# Sawdust removal



## GuyK (Mar 26, 2007)

What do you use to remove sawdust from your projects. I am in the process of building 4 hutches for the farm with each having a lot surface to sand. This leaves me blowing off the heavy dust with my air compressor but I will have to buy a case of Tack cloth if I use them to finish up. Any suggestions on eliminating the tack cloth?

Thanks for your help


----------



## killerb (Nov 1, 2011)

Do you have your sander hooked up to a shop vac? Thats what I use. Works great. Then its just a quick cleaning with a vac and its ready for finish. bob


----------



## davidmicraig (Nov 21, 2009)

The following is a debatable response. Just stating that up front as there are some that vehemently oppose the use of Mineral Spirits for cleaning.

You are already using the compressor to blow dust off. Good first step as dust does settle in the pores and it loosens everything up. I would make sure and vacuum the surrounding areas as that dust seems to creep back in. I like to do a wipe down with Mineral Spirits with a clean, lint free cloth. I like it because it cleans the project, gives me an idea on the look after staining, and it will expose every flaw in sanding and glue-up before it is stained. It will evaporate before stain is applied.

Some people don't like it because of the fumes and the use of it to cut and remove finish. If you do not desire to go the MS route, a clean damp cloth will wipe away most of the sawdust as well.

David


----------



## TechRedneck (Jul 30, 2010)

Put a brush attachment on the shop vac.

Better yet, try a good smoothing plane or scraper. Like David suggested, I finish up with some mineral sprits to reveal the grain and any flaws. Remember to lay the rag out flat and let it dry before you discard.


----------



## longgone (May 5, 2009)

I always use microfiber cloths before applying the finishes. They do a great job of removing all dust. I get them cheap at Harbor Freight.


----------



## ducky911 (Oct 6, 2010)

Mineral spirits on a rag…also you get a preview on finished project…might find some missed sanding…it evaporates in a few min.


----------



## ssnvet (Jan 10, 2012)

another mineral spirits wipe down with an old cotton T-shirt guy here…

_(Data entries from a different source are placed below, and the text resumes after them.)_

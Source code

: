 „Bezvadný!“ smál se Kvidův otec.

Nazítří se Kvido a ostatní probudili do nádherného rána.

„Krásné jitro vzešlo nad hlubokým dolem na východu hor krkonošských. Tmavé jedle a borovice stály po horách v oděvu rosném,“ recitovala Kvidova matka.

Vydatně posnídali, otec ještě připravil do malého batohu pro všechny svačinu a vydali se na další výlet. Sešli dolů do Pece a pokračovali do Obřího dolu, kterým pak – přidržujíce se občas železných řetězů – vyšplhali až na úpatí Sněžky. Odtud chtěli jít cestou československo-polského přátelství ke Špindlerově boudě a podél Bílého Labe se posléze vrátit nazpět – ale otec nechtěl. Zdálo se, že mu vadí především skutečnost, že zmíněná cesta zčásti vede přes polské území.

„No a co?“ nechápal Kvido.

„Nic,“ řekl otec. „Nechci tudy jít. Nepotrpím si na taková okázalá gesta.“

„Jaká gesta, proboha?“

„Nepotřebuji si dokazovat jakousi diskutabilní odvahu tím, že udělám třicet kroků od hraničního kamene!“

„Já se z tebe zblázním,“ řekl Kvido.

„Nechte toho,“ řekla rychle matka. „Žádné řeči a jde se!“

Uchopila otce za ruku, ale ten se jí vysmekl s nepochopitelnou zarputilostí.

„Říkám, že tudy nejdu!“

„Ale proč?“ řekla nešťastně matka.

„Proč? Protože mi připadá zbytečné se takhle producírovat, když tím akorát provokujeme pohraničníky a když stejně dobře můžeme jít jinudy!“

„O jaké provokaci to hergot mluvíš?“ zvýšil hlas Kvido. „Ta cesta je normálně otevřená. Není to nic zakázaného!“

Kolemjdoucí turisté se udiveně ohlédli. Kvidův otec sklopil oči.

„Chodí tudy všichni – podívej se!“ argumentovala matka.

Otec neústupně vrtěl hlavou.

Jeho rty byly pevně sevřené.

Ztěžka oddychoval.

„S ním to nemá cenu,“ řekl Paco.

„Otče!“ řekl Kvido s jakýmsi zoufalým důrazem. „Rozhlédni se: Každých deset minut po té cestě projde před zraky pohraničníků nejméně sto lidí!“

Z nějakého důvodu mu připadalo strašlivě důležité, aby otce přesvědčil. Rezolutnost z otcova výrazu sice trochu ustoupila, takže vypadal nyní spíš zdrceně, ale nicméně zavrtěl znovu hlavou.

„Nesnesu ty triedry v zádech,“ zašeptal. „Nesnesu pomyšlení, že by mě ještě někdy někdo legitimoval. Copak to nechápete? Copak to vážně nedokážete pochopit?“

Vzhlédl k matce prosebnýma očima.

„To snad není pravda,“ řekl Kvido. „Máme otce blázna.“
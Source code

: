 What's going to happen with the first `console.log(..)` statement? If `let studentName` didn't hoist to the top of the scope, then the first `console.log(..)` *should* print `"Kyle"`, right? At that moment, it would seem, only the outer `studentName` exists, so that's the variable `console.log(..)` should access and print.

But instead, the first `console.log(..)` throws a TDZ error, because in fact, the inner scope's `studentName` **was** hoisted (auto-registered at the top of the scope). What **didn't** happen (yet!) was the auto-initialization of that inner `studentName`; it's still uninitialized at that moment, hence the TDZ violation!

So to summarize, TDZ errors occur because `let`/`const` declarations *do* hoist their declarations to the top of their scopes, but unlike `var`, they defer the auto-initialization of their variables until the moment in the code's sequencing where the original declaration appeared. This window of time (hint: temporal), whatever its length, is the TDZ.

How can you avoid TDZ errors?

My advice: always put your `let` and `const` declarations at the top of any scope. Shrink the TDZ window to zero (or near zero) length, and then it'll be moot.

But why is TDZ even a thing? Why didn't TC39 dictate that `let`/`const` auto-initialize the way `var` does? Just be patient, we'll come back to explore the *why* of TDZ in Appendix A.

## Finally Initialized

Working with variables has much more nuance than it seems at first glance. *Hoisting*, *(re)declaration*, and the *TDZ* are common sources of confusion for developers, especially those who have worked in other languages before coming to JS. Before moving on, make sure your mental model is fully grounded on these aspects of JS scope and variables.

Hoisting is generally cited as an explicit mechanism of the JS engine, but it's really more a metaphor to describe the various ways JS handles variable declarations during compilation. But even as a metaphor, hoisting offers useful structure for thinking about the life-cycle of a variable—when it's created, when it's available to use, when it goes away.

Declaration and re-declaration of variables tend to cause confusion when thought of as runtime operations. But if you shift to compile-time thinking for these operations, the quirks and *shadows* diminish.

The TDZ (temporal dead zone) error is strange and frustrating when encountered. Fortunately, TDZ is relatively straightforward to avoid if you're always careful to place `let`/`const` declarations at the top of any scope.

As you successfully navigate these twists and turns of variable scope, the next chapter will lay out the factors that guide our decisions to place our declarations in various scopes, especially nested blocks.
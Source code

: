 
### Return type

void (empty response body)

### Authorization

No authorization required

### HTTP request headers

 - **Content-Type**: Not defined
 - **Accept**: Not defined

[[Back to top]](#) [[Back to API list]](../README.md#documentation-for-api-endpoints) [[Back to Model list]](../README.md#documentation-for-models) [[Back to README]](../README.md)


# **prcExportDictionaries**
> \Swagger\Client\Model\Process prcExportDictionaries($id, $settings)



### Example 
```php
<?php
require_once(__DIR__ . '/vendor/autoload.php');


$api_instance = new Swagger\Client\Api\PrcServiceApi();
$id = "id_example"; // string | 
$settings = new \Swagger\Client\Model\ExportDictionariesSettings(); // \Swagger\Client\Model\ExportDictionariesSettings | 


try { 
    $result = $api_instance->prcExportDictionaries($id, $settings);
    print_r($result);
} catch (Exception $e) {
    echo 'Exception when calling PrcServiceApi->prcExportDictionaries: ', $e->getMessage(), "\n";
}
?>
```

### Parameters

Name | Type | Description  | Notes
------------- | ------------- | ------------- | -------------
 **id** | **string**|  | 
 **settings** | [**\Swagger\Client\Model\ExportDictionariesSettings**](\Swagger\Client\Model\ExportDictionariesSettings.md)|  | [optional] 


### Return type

any body using tack clothes? I've always wondered if they leave waxy residue


----------



## Martyroc (Feb 1, 2012)

I still use tack cloth, but I vacuum the wood with a brush attachment before I use the tack cloth. I also do any finishing work in another part of the shop I have closed off, since the rest of the shop is covered with dust.


----------



## craftsman on the lake (Dec 27, 2008)

Make you're own tack cloths. dilute some shellac with a little alcohol, soak some sections of cloth in it and let them dry. They will lift the dust right out of the wood pores.


----------



## SnowyRiver (Nov 14, 2008)

I vacuum the piece first, then wipe it down with mineral spirits.


----------



## GuyK (Mar 26, 2007)

Thanks everyone for the ideas. It looks like Mineral Spirits is the way to go. I will use it today.


----------



## NiteWalker (May 7, 2011)

I use my shop vac with brush attachment and no need to wipe after with ms. Never an issue, even between coats of finish. Just make sure you vacuum it good.


----------



## daltxguy (Sep 7, 2007)

If you use a hand plane/scraper, then there is no sanding necessary ( or very little).

I also work outside, so there is no cleanup required. A good gust of wind takes care of it.

Btw, microfiber is a synthetic ie: plastic, therefore made of oil and non bio-degradeable


----------